On voit l’honnêteté du personnage car petit à petit, il prend conscience qu’il a réellement peur. C’est quand même un meurtrier (« crime »). Il y a la construction d’une tension épique due à l’hyperbole « mille assassins ».

Le personnage vient de vivre une mort fictive, il y a donc une nouvelle illusion : l’illusion de la mort. Le héros devient un personnage qui par son imagination est plus authentique et plus humain. Le monologue met en évidence le parcours de Clindor face à la mort.

On était donc parti d’un personnage qui déguise la honte et la peur de la mort par l’amour pour arriver à un personnage qui prend conscience de la peur : « Et la peur de la mort me fait déjà mourir » (vers 1288). Clindor met en avant ce qu’il ressent, et, de cette manière, crée une intensité dramatique. Finalement, son imagination va lui montrer quelqu’un de lâche donc ce n’est pas un héros, et de la même façon, ce n’est pas une tragédie. Il bascule vers un héros qui n’est pas un héros tragique et le personnage devient humain.

Il y a beaucoup d’assonances et d’allitérations, surtout au moment où il se représente son exécution ce qui crée une amplification du rythme : allitération en [t] au vers 1273 (« Ainsi de tous côtés ma perte était certaine »), assonances en [i].
Il y a de nombreuses hyperboles (« main fatale »), antithèses (exemple : « Dans le sein du repos je suis à la torture »).

Transition : Clindor est obsédé par la mort mais il prend conscience de celle qu’il aime et garde espoir.


II. Un monologue d'amour

1. Un amour héroïque

Clindor pense à son amour pour Isabelle et y trouve un certain bonheur dans le début du monologue : « Aimables souvenirs de mes chères délices ».

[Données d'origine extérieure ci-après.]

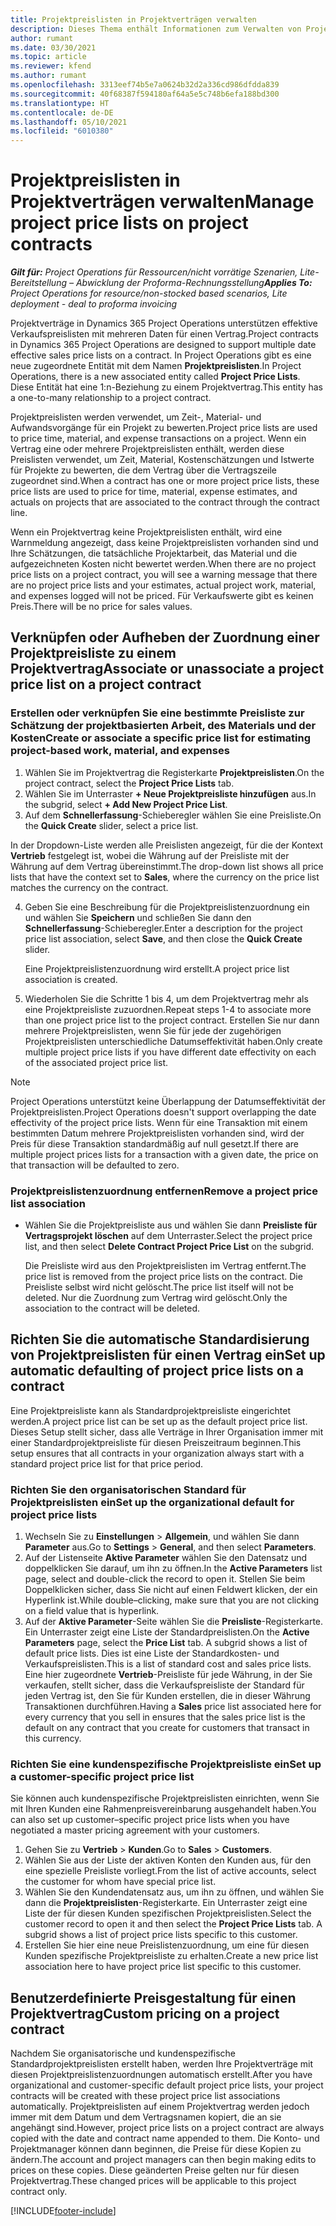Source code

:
 ```yaml
---
title: Projektpreislisten in Projektverträgen verwalten
description: Dieses Thema enthält Informationen zum Verwalten von Projektpreislisten für Projektverträge.
author: rumant
ms.date: 03/30/2021
ms.topic: article
ms.reviewer: kfend
ms.author: rumant
ms.openlocfilehash: 3313eef74b5e7a0624b32d2a336cd986dfdda839
ms.sourcegitcommit: 40f68387f594180af64a5e5c748b6efa188bd300
ms.translationtype: HT
ms.contentlocale: de-DE
ms.lasthandoff: 05/10/2021
ms.locfileid: "6010380"
---
```

# <a name="manage-project-price-lists-on-project-contracts"></a><span data-ttu-id="4fb94-103">Projektpreislisten in Projektverträgen verwalten</span><span class="sxs-lookup"><span data-stu-id="4fb94-103">Manage project price lists on project contracts</span></span>

<span data-ttu-id="4fb94-104">_**Gilt für:** Project Operations für Ressourcen/nicht vorrätige Szenarien, Lite-Bereitstellung – Abwicklung der Proforma-Rechnungsstellung_</span><span class="sxs-lookup"><span data-stu-id="4fb94-104">_**Applies To:** Project Operations for resource/non-stocked based scenarios, Lite deployment - deal to proforma invoicing_</span></span>

<span data-ttu-id="4fb94-105">Projektverträge in Dynamics 365 Project Operations unterstützen effektive Verkaufspreislisten mit mehreren Daten für einen Vertrag.</span><span class="sxs-lookup"><span data-stu-id="4fb94-105">Project contracts in Dynamics 365 Project Operations are designed to support multiple date effective sales price lists on a contract.</span></span> <span data-ttu-id="4fb94-106">In Project Operations gibt es eine neue zugeordnete Entität mit dem Namen **Projektpreislisten**.</span><span class="sxs-lookup"><span data-stu-id="4fb94-106">In Project Operations, there is a new associated entity called **Project Price Lists**.</span></span> <span data-ttu-id="4fb94-107">Diese Entität hat eine 1:n-Beziehung zu einem Projektvertrag.</span><span class="sxs-lookup"><span data-stu-id="4fb94-107">This entity has a one-to-many relationship to a project contract.</span></span>

<span data-ttu-id="4fb94-108">Projektpreislisten werden verwendet, um Zeit-, Material- und Aufwandsvorgänge für ein Projekt zu bewerten.</span><span class="sxs-lookup"><span data-stu-id="4fb94-108">Project price lists are used to price time, material, and expense transactions on a project.</span></span> <span data-ttu-id="4fb94-109">Wenn ein Vertrag eine oder mehrere Projektpreislisten enthält, werden diese Preislisten verwendet, um Zeit, Material, Kostenschätzungen und Istwerte für Projekte zu bewerten, die dem Vertrag über die Vertragszeile zugeordnet sind.</span><span class="sxs-lookup"><span data-stu-id="4fb94-109">When a contract has one or more project price lists, these price lists are used to price for time, material, expense estimates, and actuals on projects that are associated to the contract through the contract line.</span></span>

<span data-ttu-id="4fb94-110">Wenn ein Projektvertrag keine Projektpreislisten enthält, wird eine Warnmeldung angezeigt, dass keine Projektpreislisten vorhanden sind und Ihre Schätzungen, die tatsächliche Projektarbeit, das Material und die aufgezeichneten Kosten nicht bewertet werden.</span><span class="sxs-lookup"><span data-stu-id="4fb94-110">When there are no project price lists on a project contract, you will see a warning message that there are no project price lists and your estimates, actual project work, material, and expenses logged will not be priced.</span></span> <span data-ttu-id="4fb94-111">Für Verkaufswerte gibt es keinen Preis.</span><span class="sxs-lookup"><span data-stu-id="4fb94-111">There will be no price for sales values.</span></span>

## <a name="associate-or-unassociate-a-project-price-list-on-a-project-contract"></a><span data-ttu-id="4fb94-112">Verknüpfen oder Aufheben der Zuordnung einer Projektpreisliste zu einem Projektvertrag</span><span class="sxs-lookup"><span data-stu-id="4fb94-112">Associate or unassociate a project price list on a project contract</span></span>

### <a name="create-or-associate-a-specific-price-list-for-estimating-project-based-work-material-and-expenses"></a><span data-ttu-id="4fb94-113">Erstellen oder verknüpfen Sie eine bestimmte Preisliste zur Schätzung der projektbasierten Arbeit, des Materials und der Kosten</span><span class="sxs-lookup"><span data-stu-id="4fb94-113">Create or associate a specific price list for estimating project-based work, material, and expenses</span></span>

1. <span data-ttu-id="4fb94-114">Wählen Sie im Projektvertrag die Registerkarte **Projektpreislisten**.</span><span class="sxs-lookup"><span data-stu-id="4fb94-114">On the project contract, select the **Project Price Lists** tab.</span></span>
2. <span data-ttu-id="4fb94-115">Wählen Sie im Unterraster **+ Neue Projektpreisliste hinzufügen** aus.</span><span class="sxs-lookup"><span data-stu-id="4fb94-115">In the subgrid, select **+ Add New Project Price List**.</span></span>
3. <span data-ttu-id="4fb94-116">Auf dem **Schnellerfassung**-Schieberegler wählen Sie eine Preisliste.</span><span class="sxs-lookup"><span data-stu-id="4fb94-116">On the **Quick Create** slider, select a price list.</span></span> 

  <span data-ttu-id="4fb94-117">In der Dropdown-Liste werden alle Preislisten angezeigt, für die der Kontext **Vertrieb** festgelegt ist, wobei die Währung auf der Preisliste mit der Währung auf dem Vertrag übereinstimmt.</span><span class="sxs-lookup"><span data-stu-id="4fb94-117">The drop-down list shows all price lists that have the context set to **Sales**, where the currency on the price list matches the currency on the contract.</span></span>
  
4. <span data-ttu-id="4fb94-118">Geben Sie eine Beschreibung für die Projektpreislistenzuordnung ein und wählen Sie **Speichern** und schließen Sie dann den **Schnellerfassung**-Schieberegler.</span><span class="sxs-lookup"><span data-stu-id="4fb94-118">Enter a description for the project price list association, select **Save**, and then close the **Quick Create** slider.</span></span>

   <span data-ttu-id="4fb94-119">Eine Projektpreislistenzuordnung wird erstellt.</span><span class="sxs-lookup"><span data-stu-id="4fb94-119">A project price list association is created.</span></span>
   
5. <span data-ttu-id="4fb94-120">Wiederholen Sie die Schritte 1 bis 4, um dem Projektvertrag mehr als eine Projektpreisliste zuzuordnen.</span><span class="sxs-lookup"><span data-stu-id="4fb94-120">Repeat steps 1-4 to associate more than one project price list to the project contract.</span></span> <span data-ttu-id="4fb94-121">Erstellen Sie nur dann mehrere Projektpreislisten, wenn Sie für jede der zugehörigen Projektpreislisten unterschiedliche Datumseffektivität haben.</span><span class="sxs-lookup"><span data-stu-id="4fb94-121">Only create multiple project price lists if you have different date effectivity on each of the associated project price list.</span></span>

> [!NOTE]
> <span data-ttu-id="4fb94-122">Project Operations unterstützt keine Überlappung der Datumseffektivität der Projektpreislisten.</span><span class="sxs-lookup"><span data-stu-id="4fb94-122">Project Operations doesn't support overlapping the date effectivity of the project price lists.</span></span> <span data-ttu-id="4fb94-123">Wenn für eine Transaktion mit einem bestimmten Datum mehrere Projektpreislisten vorhanden sind, wird der Preis für diese Transaktion standardmäßig auf null gesetzt.</span><span class="sxs-lookup"><span data-stu-id="4fb94-123">If there are multiple project prices lists for a transaction with a given date, the price on that transaction will be defaulted to zero.</span></span>

### <a name="remove-a-project-price-list-association"></a><span data-ttu-id="4fb94-124">Projektpreislistenzuordnung entfernen</span><span class="sxs-lookup"><span data-stu-id="4fb94-124">Remove a project price list association</span></span>

- <span data-ttu-id="4fb94-125">Wählen Sie die Projektpreisliste aus und wählen Sie dann **Preisliste für Vertragsprojekt löschen** auf dem Unterraster.</span><span class="sxs-lookup"><span data-stu-id="4fb94-125">Select the project price list, and then select **Delete Contract Project Price List** on the subgrid.</span></span> 

  <span data-ttu-id="4fb94-126">Die Preisliste wird aus den Projektpreislisten im Vertrag entfernt.</span><span class="sxs-lookup"><span data-stu-id="4fb94-126">The price list is removed from the project price lists on the contract.</span></span> <span data-ttu-id="4fb94-127">Die Preisliste selbst wird nicht gelöscht.</span><span class="sxs-lookup"><span data-stu-id="4fb94-127">The price list itself will not be deleted.</span></span> <span data-ttu-id="4fb94-128">Nur die Zuordnung zum Vertrag wird gelöscht.</span><span class="sxs-lookup"><span data-stu-id="4fb94-128">Only the association to the contract will be deleted.</span></span>

## <a name="set-up-automatic-defaulting-of-project-price-lists-on-a-contract"></a><span data-ttu-id="4fb94-129">Richten Sie die automatische Standardisierung von Projektpreislisten für einen Vertrag ein</span><span class="sxs-lookup"><span data-stu-id="4fb94-129">Set up automatic defaulting of project price lists on a contract</span></span>

<span data-ttu-id="4fb94-130">Eine Projektpreisliste kann als Standardprojektpreisliste eingerichtet werden.</span><span class="sxs-lookup"><span data-stu-id="4fb94-130">A project price list can be set up as the default project price list.</span></span> <span data-ttu-id="4fb94-131">Dieses Setup stellt sicher, dass alle Verträge in Ihrer Organisation immer mit einer Standardprojektpreisliste für diesen Preiszeitraum beginnen.</span><span class="sxs-lookup"><span data-stu-id="4fb94-131">This setup ensures that all contracts in your organization always start with a standard project price list for that price period.</span></span>

### <a name="set-up-the-organizational-default-for-project-price-lists"></a><span data-ttu-id="4fb94-132">Richten Sie den organisatorischen Standard für Projektpreislisten ein</span><span class="sxs-lookup"><span data-stu-id="4fb94-132">Set up the organizational default for project price lists</span></span>

1. <span data-ttu-id="4fb94-133">Wechseln Sie zu **Einstellungen** > **Allgemein**, und wählen Sie dann **Parameter** aus.</span><span class="sxs-lookup"><span data-stu-id="4fb94-133">Go to **Settings** > **General**, and then select **Parameters**.</span></span>
2. <span data-ttu-id="4fb94-134">Auf der Listenseite **Aktive Parameter** wählen Sie den Datensatz und doppelklicken Sie darauf, um ihn zu öffnen.</span><span class="sxs-lookup"><span data-stu-id="4fb94-134">In the **Active Parameters** list page, select and double-click the record to open it.</span></span> <span data-ttu-id="4fb94-135">Stellen Sie beim Doppelklicken sicher, dass Sie nicht auf einen Feldwert klicken, der ein Hyperlink ist.</span><span class="sxs-lookup"><span data-stu-id="4fb94-135">While double–clicking, make sure that you are not clicking on a field value that is hyperlink.</span></span> 
3. <span data-ttu-id="4fb94-136">Auf der **Aktive Parameter**-Seite wählen Sie die **Preisliste**-Registerkarte. Ein Unterraster zeigt eine Liste der Standardpreislisten.</span><span class="sxs-lookup"><span data-stu-id="4fb94-136">On the **Active Parameters** page, select the **Price List** tab. A subgrid shows a list of default price lists.</span></span> <span data-ttu-id="4fb94-137">Dies ist eine Liste der Standardkosten- und Verkaufspreislisten.</span><span class="sxs-lookup"><span data-stu-id="4fb94-137">This is a list of standard cost and sales price lists.</span></span> <span data-ttu-id="4fb94-138">Eine hier zugeordnete **Vertrieb**-Preisliste für jede Währung, in der Sie verkaufen, stellt sicher, dass die Verkaufspreisliste der Standard für jeden Vertrag ist, den Sie für Kunden erstellen, die in dieser Währung Transaktionen durchführen.</span><span class="sxs-lookup"><span data-stu-id="4fb94-138">Having a **Sales** price list associated here for every currency that you sell in ensures that the sales price list is the default on any contract that you create for customers that transact in this currency.</span></span>

### <a name="set-up-a-customer-specific-project-price-list"></a><span data-ttu-id="4fb94-139">Richten Sie eine kundenspezifische Projektpreisliste ein</span><span class="sxs-lookup"><span data-stu-id="4fb94-139">Set up a customer-specific project price list</span></span>

<span data-ttu-id="4fb94-140">Sie können auch kundenspezifische Projektpreislisten einrichten, wenn Sie mit Ihren Kunden eine Rahmenpreisvereinbarung ausgehandelt haben.</span><span class="sxs-lookup"><span data-stu-id="4fb94-140">You can also set up customer–specific project price lists when you have negotiated a master pricing agreement with your customers.</span></span>

1. <span data-ttu-id="4fb94-141">Gehen Sie zu **Vertrieb** > **Kunden**.</span><span class="sxs-lookup"><span data-stu-id="4fb94-141">Go to **Sales** > **Customers**.</span></span>
2. <span data-ttu-id="4fb94-142">Wählen Sie aus der Liste der aktiven Konten den Kunden aus, für den eine spezielle Preisliste vorliegt.</span><span class="sxs-lookup"><span data-stu-id="4fb94-142">From the list of active accounts, select the customer for whom have special price list.</span></span>
3. <span data-ttu-id="4fb94-143">Wählen Sie den Kundendatensatz aus, um ihn zu öffnen, und wählen Sie dann die **Projektpreislisten**-Registerkarte. Ein Unterraster zeigt eine Liste der für diesen Kunden spezifischen Projektpreislisten.</span><span class="sxs-lookup"><span data-stu-id="4fb94-143">Select the customer record to open it and then select the **Project Price Lists** tab. A subgrid shows a list of project price lists specific to this customer.</span></span> 
4. <span data-ttu-id="4fb94-144">Erstellen Sie hier eine neue Preislistenzuordnung, um eine für diesen Kunden spezifische Projektpreisliste zu erhalten.</span><span class="sxs-lookup"><span data-stu-id="4fb94-144">Create a new price list association here to have project price list specific to this customer.</span></span>

## <a name="custom-pricing-on-a-project-contract"></a><span data-ttu-id="4fb94-145">Benutzerdefinierte Preisgestaltung für einen Projektvertrag</span><span class="sxs-lookup"><span data-stu-id="4fb94-145">Custom pricing on a project contract</span></span>

<span data-ttu-id="4fb94-146">Nachdem Sie organisatorische und kundenspezifische Standardprojektpreislisten erstellt haben, werden Ihre Projektverträge mit diesen Projektpreislistenzuordnungen automatisch erstellt.</span><span class="sxs-lookup"><span data-stu-id="4fb94-146">After you have organizational and customer-specific default project price lists, your project contracts will be created with these project price list associations automatically.</span></span> <span data-ttu-id="4fb94-147">Projektpreislisten auf einem Projektvertrag werden jedoch immer mit dem Datum und dem Vertragsnamen kopiert, die an sie angehängt sind.</span><span class="sxs-lookup"><span data-stu-id="4fb94-147">However, project price lists on a project contract are always copied with the date and contract name appended to them.</span></span> <span data-ttu-id="4fb94-148">Die Konto- und Projektmanager können dann beginnen, die Preise für diese Kopien zu ändern.</span><span class="sxs-lookup"><span data-stu-id="4fb94-148">The account and project managers can then begin making edits to prices on these copies.</span></span> <span data-ttu-id="4fb94-149">Diese geänderten Preise gelten nur für diesen Projektvertrag.</span><span class="sxs-lookup"><span data-stu-id="4fb94-149">These changed prices will be applicable to this project contract only.</span></span>


[!INCLUDE[footer-include](../includes/footer-banner.md)]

Clindor se place au service de l’amour. Tel Rodrigue dans Le Cid, il emploie un langage héroïque : « je meurs » (3 fois), « trop glorieux », « fatal amour qui me rend si glorieux » ; mais dans une autre destination : pour Clindor, le langage héroïque se met au service de l’amour, tandis que pour Rodrigue, il se place au service de l’honneur.

Le parallélisme (« Je meurs trop glorieux, puisque je meurs pour vous » vers 1256) montre que Clindor dédie sa mort à Isabelle.


2. Son amour pour Isabelle le console

Isabelle devient l’interlocutrice de Clindor (« Isabelle, je meurs pour vous avoir servie » vers 1254)

Au vers 1289 (« Isabelle, toi seule »…), on retourne à Isabelle. Clindor utilise le vocatif, ou plutôt un présent jussif à fonction impérative. Le seul moyen d’éviter la souffrance est de garder l’image d’Isabelle et qu’elle le garde en souvenir.
« Dissipes ces terreurs et rassures mon âme » (vers 1290) : Isabelle est invoquée pour chasser ses visions négatives.

Le verbe « revivre » montre que Clindor avait atteint un moment où il avait senti la mort très proche. On passe dans le registre lyrique.

Le ton est pathétique lorsqu’il exprime sa peur et sa souffrance en appelant Isabelle.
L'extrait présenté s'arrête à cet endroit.